A sombra de Harvey Weinstein paira sobre nós. Não que Nina Wu seja uma inspiração direta dos polémicos casos do produtor norte-americano, mas de momento é difícil não pensar no sucedido perante uma história centrada em abusos de poder e assédios sexuais dentro da indústria do Cinema.

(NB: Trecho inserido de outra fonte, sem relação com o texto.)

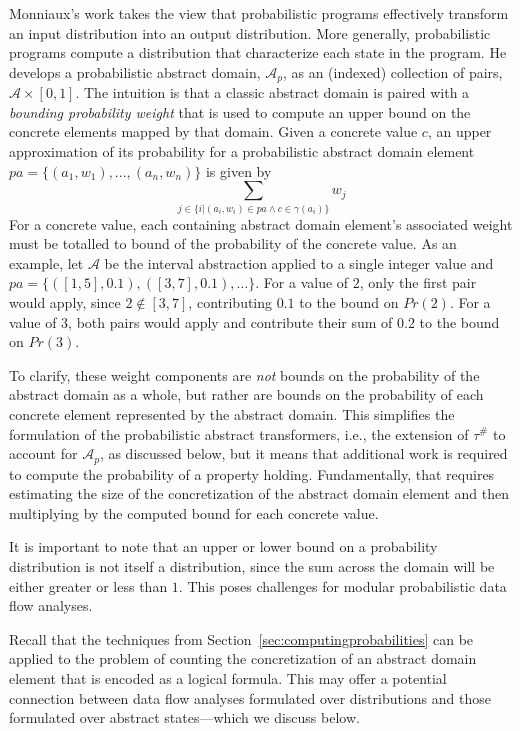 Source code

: Monniaux's work takes the view that probabilistic programs 
effectively transform an input distribution into an output
distribution.  More generally, probabilistic programs compute a distribution that
characterize each state in the program.   
He develops a probabilistic abstract domain, $\mathcal{A}_p$, 
as an (indexed) collection of pairs, $\mathcal{A} \times [0,1]$.
The intuition is that a classic abstract domain is paired
with a \textit{bounding probability weight} that is used
to compute an upper bound on the concrete elements mapped
by that domain.
Given a concrete value $c$, 
an upper approximation of its probability 
for a probabilistic abstract domain
element $pa = \{(a_1,w_1), ..., (a_n,w_n)\}$
is given by
\[
\sum_{j \in \{ i \vert (a_i,w_i) \in pa \wedge c \in \gamma(a_i)\}} w_j
\]
For a concrete value, each containing abstract
domain element's associated weight must be totalled
to bound of the probability of the concrete value.
As an example, let $\mathcal{A}$ be the interval abstraction
applied to a single integer value
and $pa = \{([1,5],0.1),([3,7],0.1),\ldots\}$.  
For a value of $2$, only the first pair would apply, since
$2 \not\in [3,7]$, contributing $0.1$ to the bound on $Pr(2)$.
For a value of $3$, both pairs would apply and contribute
their sum of $0.2$ to the bound on $Pr(3)$.

To clarify, these weight components are \textit{not} bounds on the probability
of the abstract domain as a whole, but rather are bounds on the probability
of each concrete element represented by the abstract domain.
This simplifies the formulation of the probabilistic abstract
transformers, i.e., the extension of $\tau^\#$ to account for 
$\mathcal{A}_p$, as discussed below, but it means that additional
work is required to compute the probability of a property holding.
Fundamentally, that requires estimating the size of the concretization
of the abstract domain element and then multiplying by the computed bound for
each concrete value.  

It is important to note that an upper or lower
bound on a probability distribution
is not itself a distribution, since the sum across the domain
will be either greater or less than $1$.
This poses challenges for modular probabilistic data flow analyses.

Recall that the techniques from 
Section~\ref{sec:computingprobabilities} can be applied to
the problem of counting the concretization of an abstract domain element 
that is encoded as a logical formula.  This may offer a potential
connection between data flow analyses formulated over distributions
and those formulated over abstract states---which we discuss below.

A saída do visionamento suscitou essa memória ainda tão fresca.
A quinta longa-metragem de Midi Z (The Road to Mandalay) estreou no Un Certain Regard e promete ser um dos “achados” da seleção. Enquanto a loucura “tarantinesca” ainda tem os seus ecos no Palais, sendo que agora o hype está investido nas apostas de Xavier Dolan, Marco Bellocchio e obviamente, Abdellatif Kechiche, Nina Wu está condenado a passar ao lado dos holofotes.
Wu Ke-Xi, que já é um habitué na carreira de realizador, veste a pele de uma aspirante a atriz que consegue um papel determinante num filme com vista para inúmeros prémios cinematográficos. Durante a rodagem, a protagonista é submetida a diversos abusos por parte do realizador, que revela métodos pouco ortodoxos para incentivar o seu potencial, assim como da respetiva equipa. Depois de terminado o filme, Nina Wu [a personagem] é vítima de perseguição por parte de uma estranha mulher que, ao mesmo tempo, a encaminha para uma espiral de tormento psicológico.
Midi Z transporta o projeto a bom porto, condensando a narrativa por diversas camadas, passando pelo retrato social taiwanês até ao onírico “semi-lyncheano”. Nina Wu tende em exorcizar os “fantasmas” que hoje são assombrações neste universo, conseguindo com isso um peso psicológico, e sim, emocional, através da sua atriz principal, que arregaça as mangas para o que der e vier. Já o realizador dedica-se a preencher o seu trabalho com uma invejável linguagem visual. Os travellings cuidados e meticulosos fizeram furor, a juntar a isso a fotografia de Florian Zinke que atribuem ao filme um tom luxuriante e pecaminoso.